Task objective: Could you write out every record below exactly, leaving out any pictures?

Material for this task:
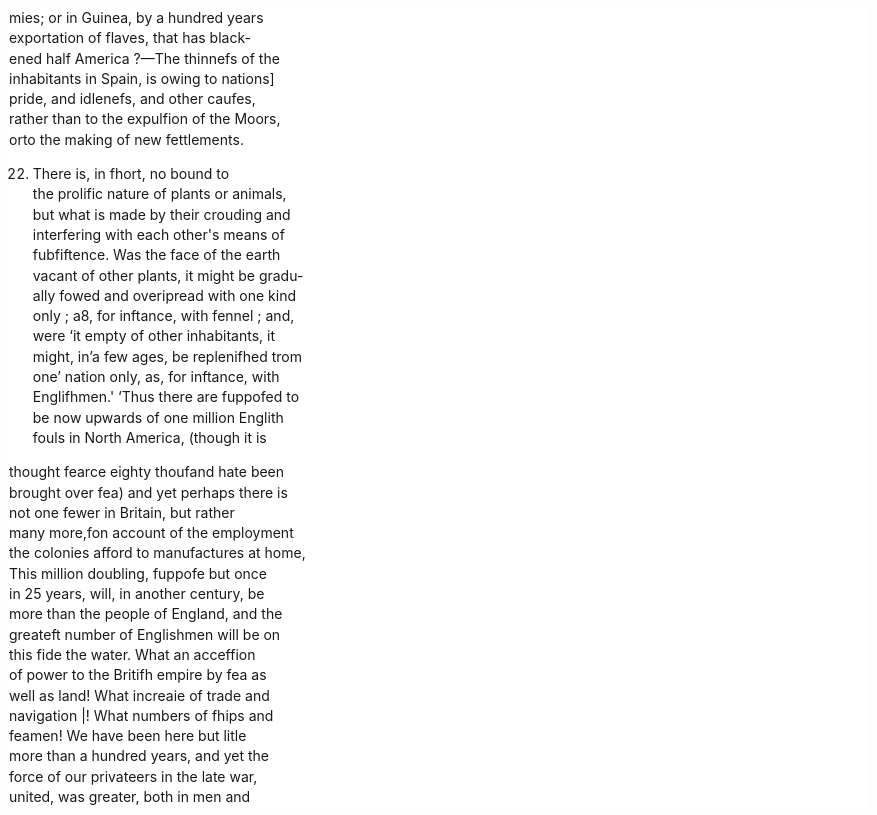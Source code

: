 mies; or in Guinea, by a hundred years  
exportation of flaves, that has black-  
ened half America ?—The thinnefs of the  
inhabitants in Spain, is owing to nations]  
pride, and idlenefs, and other caufes,  
rather than to the expulfion of the Moors,  
orto the making of new fettlements.  
  
22. There is, in fhort, no bound to  
the prolific nature of plants or animals,  
but what is made by their crouding and  
interfering with each other&#x27;s means of  
fubfiftence. Was the face of the earth  
vacant of other plants, it might be gradu-  
ally fowed and overipread with one kind  
only ; a8, for inftance, with fennel ; and,  
were ‘it empty of other inhabitants, it  
might, in’a few ages, be replenifhed trom  
one’ nation only, as, for inftance, with  
Englifhmen.&#x27; ‘Thus there are fuppofed to  
be now upwards of one million Englith  
fouls in North America, (though it is  
  
thought fearce eighty thoufand hate been  
brought over fea) and yet perhaps there is  
not one fewer in Britain, but rather  
many more,fon account of the employment  
the colonies afford to manufactures at home,  
This million doubling, fuppofe but once  
in 25 years, will, in another century, be  
more than the people of England, and the  
greateft number of Englishmen will be on  
this fide the water. What an acceffion  
of power to the Britifh empire by fea as  
well as land! What increaie of trade and  
navigation |! What numbers of fhips and  
feamen! We have been here but litle  
more than a hundred years, and yet the  
force of our privateers in the late war,  
united, was greater, both in men and  
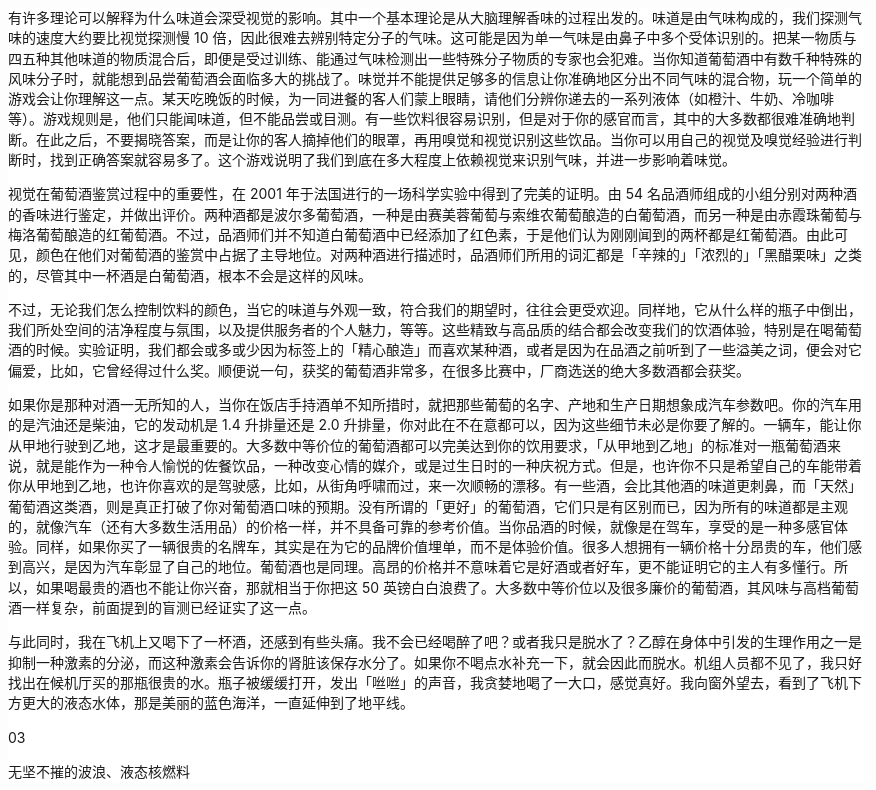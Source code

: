 有许多理论可以解释为什么味道会深受视觉的影响。其中一个基本理论是从大脑理解香味的过程出发的。味道是由气味构成的，我们探测气味的速度大约要比视觉探测慢 10 倍，因此很难去辨别特定分子的气味。这可能是因为单一气味是由鼻子中多个受体识别的。把某一物质与四五种其他味道的物质混合后，即便是受过训练、能通过气味检测出一些特殊分子物质的专家也会犯难。当你知道葡萄酒中有数千种特殊的风味分子时，就能想到品尝葡萄酒会面临多大的挑战了。味觉并不能提供足够多的信息让你准确地区分出不同气味的混合物，玩一个简单的游戏会让你理解这一点。某天吃晚饭的时候，为一同进餐的客人们蒙上眼睛，请他们分辨你递去的一系列液体（如橙汁、牛奶、冷咖啡等）。游戏规则是，他们只能闻味道，但不能品尝或目测。有一些饮料很容易识别，但是对于你的感官而言，其中的大多数都很难准确地判断。在此之后，不要揭晓答案，而是让你的客人摘掉他们的眼罩，再用嗅觉和视觉识别这些饮品。当你可以用自己的视觉及嗅觉经验进行判断时，找到正确答案就容易多了。这个游戏说明了我们到底在多大程度上依赖视觉来识别气味，并进一步影响着味觉。

视觉在葡萄酒鉴赏过程中的重要性，在 2001 年于法国进行的一场科学实验中得到了完美的证明。由 54 名品酒师组成的小组分别对两种酒的香味进行鉴定，并做出评价。两种酒都是波尔多葡萄酒，一种是由赛美蓉葡萄与索维农葡萄酿造的白葡萄酒，而另一种是由赤霞珠葡萄与梅洛葡萄酿造的红葡萄酒。不过，品酒师们并不知道白葡萄酒中已经添加了红色素，于是他们认为刚刚闻到的两杯都是红葡萄酒。由此可见，颜色在他们对葡萄酒的鉴赏中占据了主导地位。对两种酒进行描述时，品酒师们所用的词汇都是「辛辣的」「浓烈的」「黑醋栗味」之类的，尽管其中一杯酒是白葡萄酒，根本不会是这样的风味。

不过，无论我们怎么控制饮料的颜色，当它的味道与外观一致，符合我们的期望时，往往会更受欢迎。同样地，它从什么样的瓶子中倒出，我们所处空间的洁净程度与氛围，以及提供服务者的个人魅力，等等。这些精致与高品质的结合都会改变我们的饮酒体验，特别是在喝葡萄酒的时候。实验证明，我们都会或多或少因为标签上的「精心酿造」而喜欢某种酒，或者是因为在品酒之前听到了一些溢美之词，便会对它偏爱，比如，它曾经得过什么奖。顺便说一句，获奖的葡萄酒非常多，在很多比赛中，厂商选送的绝大多数酒都会获奖。

如果你是那种对酒一无所知的人，当你在饭店手持酒单不知所措时，就把那些葡萄的名字、产地和生产日期想象成汽车参数吧。你的汽车用的是汽油还是柴油，它的发动机是 1.4 升排量还是 2.0 升排量，你对此在不在意都可以，因为这些细节未必是你要了解的。一辆车，能让你从甲地行驶到乙地，这才是最重要的。大多数中等价位的葡萄酒都可以完美达到你的饮用要求，「从甲地到乙地」的标准对一瓶葡萄酒来说，就是能作为一种令人愉悦的佐餐饮品，一种改变心情的媒介，或是过生日时的一种庆祝方式。但是，也许你不只是希望自己的车能带着你从甲地到乙地，也许你喜欢的是驾驶感，比如，从街角呼啸而过，来一次顺畅的漂移。有一些酒，会比其他酒的味道更刺鼻，而「天然」葡萄酒这类酒，则是真正打破了你对葡萄酒口味的预期。没有所谓的「更好」的葡萄酒，它们只是有区别而已，因为所有的味道都是主观的，就像汽车（还有大多数生活用品）的价格一样，并不具备可靠的参考价值。当你品酒的时候，就像是在驾车，享受的是一种多感官体验。同样，如果你买了一辆很贵的名牌车，其实是在为它的品牌价值埋单，而不是体验价值。很多人想拥有一辆价格十分昂贵的车，他们感到高兴，是因为汽车彰显了自己的地位。葡萄酒也是同理。高昂的价格并不意味着它是好酒或者好车，更不能证明它的主人有多懂行。所以，如果喝最贵的酒也不能让你兴奋，那就相当于你把这 50 英镑白白浪费了。大多数中等价位以及很多廉价的葡萄酒，其风味与高档葡萄酒一样复杂，前面提到的盲测已经证实了这一点。

与此同时，我在飞机上又喝下了一杯酒，还感到有些头痛。我不会已经喝醉了吧？或者我只是脱水了？乙醇在身体中引发的生理作用之一是抑制一种激素的分泌，而这种激素会告诉你的肾脏该保存水分了。如果你不喝点水补充一下，就会因此而脱水。机组人员都不见了，我只好找出在候机厅买的那瓶很贵的水。瓶子被缓缓打开，发出「咝咝」的声音，我贪婪地喝了一大口，感觉真好。我向窗外望去，看到了飞机下方更大的液态水体，那是美丽的蓝色海洋，一直延伸到了地平线。

03

无坚不摧的波浪、液态核燃料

Written answer:
Source code

: mies; or in Guinea, by a hundred years  
exportation of flaves, that has black-  
ened half America ?—The thinnefs of the  
inhabitants in Spain, is owing to nations]  
pride, and idlenefs, and other caufes,  
rather than to the expulfion of the Moors,  
orto the making of new fettlements.  
  
22. There is, in fhort, no bound to  
the prolific nature of plants or animals,  
but what is made by their crouding and  
interfering with each other&#x27;s means of  
fubfiftence. Was the face of the earth  
vacant of other plants, it might be gradu-  
ally fowed and overipread with one kind  
only ; a8, for inftance, with fennel ; and,  
were ‘it empty of other inhabitants, it  
might, in’a few ages, be replenifhed trom  
one’ nation only, as, for inftance, with  
Englifhmen.&#x27; ‘Thus there are fuppofed to  
be now upwards of one million Englith  
fouls in North America, (though it is  
  
thought fearce eighty thoufand hate been  
brought over fea) and yet perhaps there is  
not one fewer in Britain, but rather  
many more,fon account of the employment  
the colonies afford to manufactures at home,  
This million doubling, fuppofe but once  
in 25 years, will, in another century, be  
more than the people of England, and the  
greateft number of Englishmen will be on  
this fide the water. What an acceffion  
of power to the Britifh empire by fea as  
well as land! What increaie of trade and  
navigation |! What numbers of fhips and  
feamen! We have been here but litle  
more than a hundred years, and yet the  
force of our privateers in the late war,  
united, was greater, both in men and  
Source code

: 有许多理论可以解释为什么味道会深受视觉的影响。其中一个基本理论是从大脑理解香味的过程出发的。味道是由气味构成的，我们探测气味的速度大约要比视觉探测慢 10 倍，因此很难去辨别特定分子的气味。这可能是因为单一气味是由鼻子中多个受体识别的。把某一物质与四五种其他味道的物质混合后，即便是受过训练、能通过气味检测出一些特殊分子物质的专家也会犯难。当你知道葡萄酒中有数千种特殊的风味分子时，就能想到品尝葡萄酒会面临多大的挑战了。味觉并不能提供足够多的信息让你准确地区分出不同气味的混合物，玩一个简单的游戏会让你理解这一点。某天吃晚饭的时候，为一同进餐的客人们蒙上眼睛，请他们分辨你递去的一系列液体（如橙汁、牛奶、冷咖啡等）。游戏规则是，他们只能闻味道，但不能品尝或目测。有一些饮料很容易识别，但是对于你的感官而言，其中的大多数都很难准确地判断。在此之后，不要揭晓答案，而是让你的客人摘掉他们的眼罩，再用嗅觉和视觉识别这些饮品。当你可以用自己的视觉及嗅觉经验进行判断时，找到正确答案就容易多了。这个游戏说明了我们到底在多大程度上依赖视觉来识别气味，并进一步影响着味觉。

视觉在葡萄酒鉴赏过程中的重要性，在 2001 年于法国进行的一场科学实验中得到了完美的证明。由 54 名品酒师组成的小组分别对两种酒的香味进行鉴定，并做出评价。两种酒都是波尔多葡萄酒，一种是由赛美蓉葡萄与索维农葡萄酿造的白葡萄酒，而另一种是由赤霞珠葡萄与梅洛葡萄酿造的红葡萄酒。不过，品酒师们并不知道白葡萄酒中已经添加了红色素，于是他们认为刚刚闻到的两杯都是红葡萄酒。由此可见，颜色在他们对葡萄酒的鉴赏中占据了主导地位。对两种酒进行描述时，品酒师们所用的词汇都是「辛辣的」「浓烈的」「黑醋栗味」之类的，尽管其中一杯酒是白葡萄酒，根本不会是这样的风味。

不过，无论我们怎么控制饮料的颜色，当它的味道与外观一致，符合我们的期望时，往往会更受欢迎。同样地，它从什么样的瓶子中倒出，我们所处空间的洁净程度与氛围，以及提供服务者的个人魅力，等等。这些精致与高品质的结合都会改变我们的饮酒体验，特别是在喝葡萄酒的时候。实验证明，我们都会或多或少因为标签上的「精心酿造」而喜欢某种酒，或者是因为在品酒之前听到了一些溢美之词，便会对它偏爱，比如，它曾经得过什么奖。顺便说一句，获奖的葡萄酒非常多，在很多比赛中，厂商选送的绝大多数酒都会获奖。

如果你是那种对酒一无所知的人，当你在饭店手持酒单不知所措时，就把那些葡萄的名字、产地和生产日期想象成汽车参数吧。你的汽车用的是汽油还是柴油，它的发动机是 1.4 升排量还是 2.0 升排量，你对此在不在意都可以，因为这些细节未必是你要了解的。一辆车，能让你从甲地行驶到乙地，这才是最重要的。大多数中等价位的葡萄酒都可以完美达到你的饮用要求，「从甲地到乙地」的标准对一瓶葡萄酒来说，就是能作为一种令人愉悦的佐餐饮品，一种改变心情的媒介，或是过生日时的一种庆祝方式。但是，也许你不只是希望自己的车能带着你从甲地到乙地，也许你喜欢的是驾驶感，比如，从街角呼啸而过，来一次顺畅的漂移。有一些酒，会比其他酒的味道更刺鼻，而「天然」葡萄酒这类酒，则是真正打破了你对葡萄酒口味的预期。没有所谓的「更好」的葡萄酒，它们只是有区别而已，因为所有的味道都是主观的，就像汽车（还有大多数生活用品）的价格一样，并不具备可靠的参考价值。当你品酒的时候，就像是在驾车，享受的是一种多感官体验。同样，如果你买了一辆很贵的名牌车，其实是在为它的品牌价值埋单，而不是体验价值。很多人想拥有一辆价格十分昂贵的车，他们感到高兴，是因为汽车彰显了自己的地位。葡萄酒也是同理。高昂的价格并不意味着它是好酒或者好车，更不能证明它的主人有多懂行。所以，如果喝最贵的酒也不能让你兴奋，那就相当于你把这 50 英镑白白浪费了。大多数中等价位以及很多廉价的葡萄酒，其风味与高档葡萄酒一样复杂，前面提到的盲测已经证实了这一点。

与此同时，我在飞机上又喝下了一杯酒，还感到有些头痛。我不会已经喝醉了吧？或者我只是脱水了？乙醇在身体中引发的生理作用之一是抑制一种激素的分泌，而这种激素会告诉你的肾脏该保存水分了。如果你不喝点水补充一下，就会因此而脱水。机组人员都不见了，我只好找出在候机厅买的那瓶很贵的水。瓶子被缓缓打开，发出「咝咝」的声音，我贪婪地喝了一大口，感觉真好。我向窗外望去，看到了飞机下方更大的液态水体，那是美丽的蓝色海洋，一直延伸到了地平线。

03

无坚不摧的波浪、液态核燃料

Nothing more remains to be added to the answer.